* _REQUIRED WORK_: Count how many lines of the data include the string "qualitySpace", then say that number and stop.

*** SOURCE INFORMATION ***

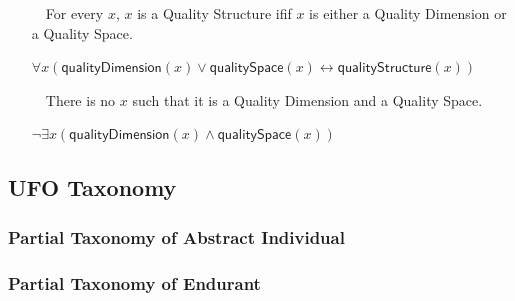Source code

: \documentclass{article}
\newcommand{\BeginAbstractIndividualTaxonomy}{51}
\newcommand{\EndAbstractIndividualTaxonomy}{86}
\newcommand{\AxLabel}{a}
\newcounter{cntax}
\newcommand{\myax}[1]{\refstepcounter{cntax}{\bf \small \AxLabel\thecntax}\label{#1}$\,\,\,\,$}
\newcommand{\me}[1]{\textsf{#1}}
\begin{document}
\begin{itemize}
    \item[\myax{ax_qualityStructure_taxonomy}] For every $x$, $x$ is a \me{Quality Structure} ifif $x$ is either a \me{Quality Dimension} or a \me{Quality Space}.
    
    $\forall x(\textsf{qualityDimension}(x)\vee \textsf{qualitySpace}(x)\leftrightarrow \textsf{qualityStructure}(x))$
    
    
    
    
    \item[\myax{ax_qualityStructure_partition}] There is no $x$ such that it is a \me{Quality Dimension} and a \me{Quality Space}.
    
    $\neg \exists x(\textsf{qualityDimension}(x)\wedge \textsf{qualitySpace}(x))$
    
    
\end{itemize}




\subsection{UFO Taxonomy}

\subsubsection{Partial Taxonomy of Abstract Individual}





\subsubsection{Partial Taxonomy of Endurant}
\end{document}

*** End of SOURCE INFORMATION ***
*** SOURCE INFORMATION ***

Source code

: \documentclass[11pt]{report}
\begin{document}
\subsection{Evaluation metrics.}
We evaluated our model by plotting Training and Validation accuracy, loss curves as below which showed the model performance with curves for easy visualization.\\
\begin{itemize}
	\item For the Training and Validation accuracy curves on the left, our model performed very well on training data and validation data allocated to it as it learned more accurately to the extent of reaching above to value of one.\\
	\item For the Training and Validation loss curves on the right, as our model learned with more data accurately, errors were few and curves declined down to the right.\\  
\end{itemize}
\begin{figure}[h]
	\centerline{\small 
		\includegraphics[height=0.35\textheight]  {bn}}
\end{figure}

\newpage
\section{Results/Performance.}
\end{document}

*** End of SOURCE INFORMATION ***
*** SOURCE INFORMATION ***

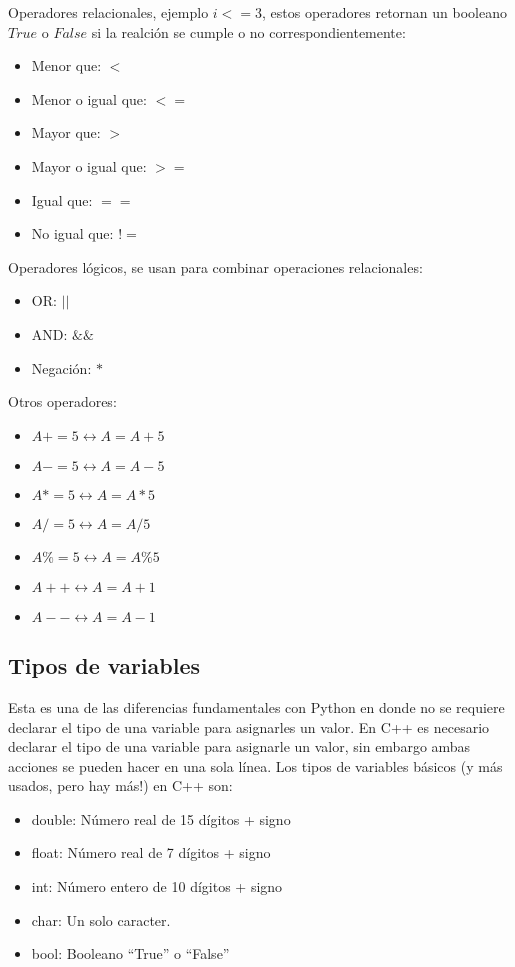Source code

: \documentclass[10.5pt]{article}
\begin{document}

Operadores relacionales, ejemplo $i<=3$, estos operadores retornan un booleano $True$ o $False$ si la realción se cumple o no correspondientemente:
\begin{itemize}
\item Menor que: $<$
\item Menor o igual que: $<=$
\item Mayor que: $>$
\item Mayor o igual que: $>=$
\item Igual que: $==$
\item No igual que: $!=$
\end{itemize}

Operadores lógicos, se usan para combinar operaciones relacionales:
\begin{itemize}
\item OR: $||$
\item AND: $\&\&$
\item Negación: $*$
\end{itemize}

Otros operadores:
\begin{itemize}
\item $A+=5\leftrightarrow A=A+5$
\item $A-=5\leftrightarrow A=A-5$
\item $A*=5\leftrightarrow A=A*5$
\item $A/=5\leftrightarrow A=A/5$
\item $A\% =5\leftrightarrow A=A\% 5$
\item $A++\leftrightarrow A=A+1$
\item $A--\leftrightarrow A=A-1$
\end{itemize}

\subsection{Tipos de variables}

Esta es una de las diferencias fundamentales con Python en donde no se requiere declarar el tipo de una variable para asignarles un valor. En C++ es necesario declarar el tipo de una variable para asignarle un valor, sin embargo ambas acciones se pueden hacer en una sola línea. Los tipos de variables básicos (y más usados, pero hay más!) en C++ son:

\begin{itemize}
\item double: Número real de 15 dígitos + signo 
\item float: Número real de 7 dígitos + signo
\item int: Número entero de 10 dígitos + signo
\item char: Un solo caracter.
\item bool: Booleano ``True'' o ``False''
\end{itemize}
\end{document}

*** End of SOURCE INFORMATION ***

* _REPLY TO THE EXERCISE_: 2